While your kid plays a game he downloaded through his Xbox, he may be telling others exactly where he is in the real world. And you thought all you had to worry about was what happened within the game.
Parents concerned about the information their kids share when playing downloaded games on devices like an Xbox or PlayStation are getting help from the same group that rates boxed games. The Entertainment Software Rating Board (ESRB), the self-regulatory body for the video game industry, today (Oct. 24) extended its ratings system to downloadable games and now includes guides about the kinds of personal information a game is able to access.
The rating system for digitally delivered games is the same as you see on the physical games you buy in a store, familiar ratings like Everyone, Teen and Mature, and content descriptors that denote violence and sexual themes.

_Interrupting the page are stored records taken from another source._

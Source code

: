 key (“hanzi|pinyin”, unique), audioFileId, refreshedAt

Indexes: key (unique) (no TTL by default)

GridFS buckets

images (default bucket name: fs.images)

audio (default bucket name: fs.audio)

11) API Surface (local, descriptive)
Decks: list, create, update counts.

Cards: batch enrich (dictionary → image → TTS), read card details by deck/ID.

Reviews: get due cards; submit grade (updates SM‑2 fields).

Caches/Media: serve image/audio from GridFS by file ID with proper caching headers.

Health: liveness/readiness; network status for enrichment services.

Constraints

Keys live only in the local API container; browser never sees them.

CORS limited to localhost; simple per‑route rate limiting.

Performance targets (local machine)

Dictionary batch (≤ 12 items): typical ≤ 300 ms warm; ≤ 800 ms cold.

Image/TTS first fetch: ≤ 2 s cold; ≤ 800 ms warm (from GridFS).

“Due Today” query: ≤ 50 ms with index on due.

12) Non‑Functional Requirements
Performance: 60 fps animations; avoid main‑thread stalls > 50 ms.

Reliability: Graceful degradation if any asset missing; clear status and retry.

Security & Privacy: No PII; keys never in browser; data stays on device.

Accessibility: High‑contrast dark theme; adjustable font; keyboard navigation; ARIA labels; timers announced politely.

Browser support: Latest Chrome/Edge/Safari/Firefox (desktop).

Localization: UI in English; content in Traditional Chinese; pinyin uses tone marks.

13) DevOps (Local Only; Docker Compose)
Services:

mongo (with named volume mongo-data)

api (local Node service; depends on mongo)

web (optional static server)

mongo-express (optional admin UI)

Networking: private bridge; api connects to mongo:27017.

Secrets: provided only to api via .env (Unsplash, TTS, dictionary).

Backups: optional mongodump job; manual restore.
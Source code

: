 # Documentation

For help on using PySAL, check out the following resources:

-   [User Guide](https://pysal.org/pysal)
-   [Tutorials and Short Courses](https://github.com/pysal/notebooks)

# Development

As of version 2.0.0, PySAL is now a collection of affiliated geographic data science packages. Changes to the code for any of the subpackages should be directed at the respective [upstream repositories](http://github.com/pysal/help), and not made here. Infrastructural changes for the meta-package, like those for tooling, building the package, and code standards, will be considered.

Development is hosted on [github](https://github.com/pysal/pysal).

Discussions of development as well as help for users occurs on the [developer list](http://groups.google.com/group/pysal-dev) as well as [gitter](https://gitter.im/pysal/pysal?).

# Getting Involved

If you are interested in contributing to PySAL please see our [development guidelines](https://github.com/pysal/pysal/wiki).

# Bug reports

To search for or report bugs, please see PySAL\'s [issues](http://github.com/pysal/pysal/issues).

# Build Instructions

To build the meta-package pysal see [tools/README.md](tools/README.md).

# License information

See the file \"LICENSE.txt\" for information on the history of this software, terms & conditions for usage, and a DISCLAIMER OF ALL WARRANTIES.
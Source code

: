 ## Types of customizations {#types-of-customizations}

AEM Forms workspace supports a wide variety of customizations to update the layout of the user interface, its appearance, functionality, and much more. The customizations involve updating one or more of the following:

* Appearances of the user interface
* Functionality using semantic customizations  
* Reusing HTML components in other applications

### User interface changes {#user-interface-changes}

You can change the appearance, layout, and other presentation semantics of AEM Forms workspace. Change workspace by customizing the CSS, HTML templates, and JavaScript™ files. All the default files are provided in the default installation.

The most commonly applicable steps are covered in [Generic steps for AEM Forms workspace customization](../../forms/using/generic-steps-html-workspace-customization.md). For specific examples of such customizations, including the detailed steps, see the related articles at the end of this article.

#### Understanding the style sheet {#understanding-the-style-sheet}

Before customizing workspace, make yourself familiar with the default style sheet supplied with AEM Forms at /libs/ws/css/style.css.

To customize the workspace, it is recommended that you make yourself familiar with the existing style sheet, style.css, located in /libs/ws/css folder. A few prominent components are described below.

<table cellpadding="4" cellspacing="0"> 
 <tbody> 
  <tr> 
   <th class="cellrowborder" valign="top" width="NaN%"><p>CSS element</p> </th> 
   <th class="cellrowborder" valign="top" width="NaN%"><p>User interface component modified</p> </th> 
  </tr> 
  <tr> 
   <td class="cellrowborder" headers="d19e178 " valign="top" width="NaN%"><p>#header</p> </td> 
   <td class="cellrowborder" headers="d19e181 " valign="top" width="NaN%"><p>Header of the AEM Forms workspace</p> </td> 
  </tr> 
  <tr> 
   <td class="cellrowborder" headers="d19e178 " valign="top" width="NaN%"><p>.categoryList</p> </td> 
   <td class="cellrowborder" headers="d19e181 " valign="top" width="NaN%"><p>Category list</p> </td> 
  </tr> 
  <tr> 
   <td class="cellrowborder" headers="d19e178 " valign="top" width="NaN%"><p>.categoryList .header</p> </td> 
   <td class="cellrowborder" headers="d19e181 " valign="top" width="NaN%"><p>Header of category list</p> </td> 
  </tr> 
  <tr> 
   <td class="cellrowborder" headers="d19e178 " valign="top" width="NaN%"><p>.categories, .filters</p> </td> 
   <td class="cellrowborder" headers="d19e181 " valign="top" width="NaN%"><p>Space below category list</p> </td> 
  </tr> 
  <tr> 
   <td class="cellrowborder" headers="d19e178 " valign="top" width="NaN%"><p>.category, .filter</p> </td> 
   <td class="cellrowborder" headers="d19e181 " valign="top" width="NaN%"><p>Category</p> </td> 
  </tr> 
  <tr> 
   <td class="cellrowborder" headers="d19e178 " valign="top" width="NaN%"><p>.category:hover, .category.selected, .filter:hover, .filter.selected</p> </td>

The new interactive element ratings shed light on privacy aspects of gameplay. They include:
- "Shares Info": Personal information such as email address, phone number or credit card is provided to third parties
- "Shares Location": Can display the player’s location with other players
- "Users Interact": Players can get in direct communication with others through social media and networks
Buyers see the ratings prior to downloading the game. However, these new ratings don’t say exactly what gets shared. For example, you won’t know if a game rated “Shares Info” only gives access to an email address or also provides your child’s phone number.
ESRB ratings are assigned through an online questionnaire that the developer completes; they are not determined by independent reviewers.
Participation by game developers and download services is optional. Services implementing the new system include Xbox LIVE Arcade, PlayStation Network, PlayStation Vita, PlayStation™ Certified devices, Nintendo eShop, Wii Shop Channel and Windows 8.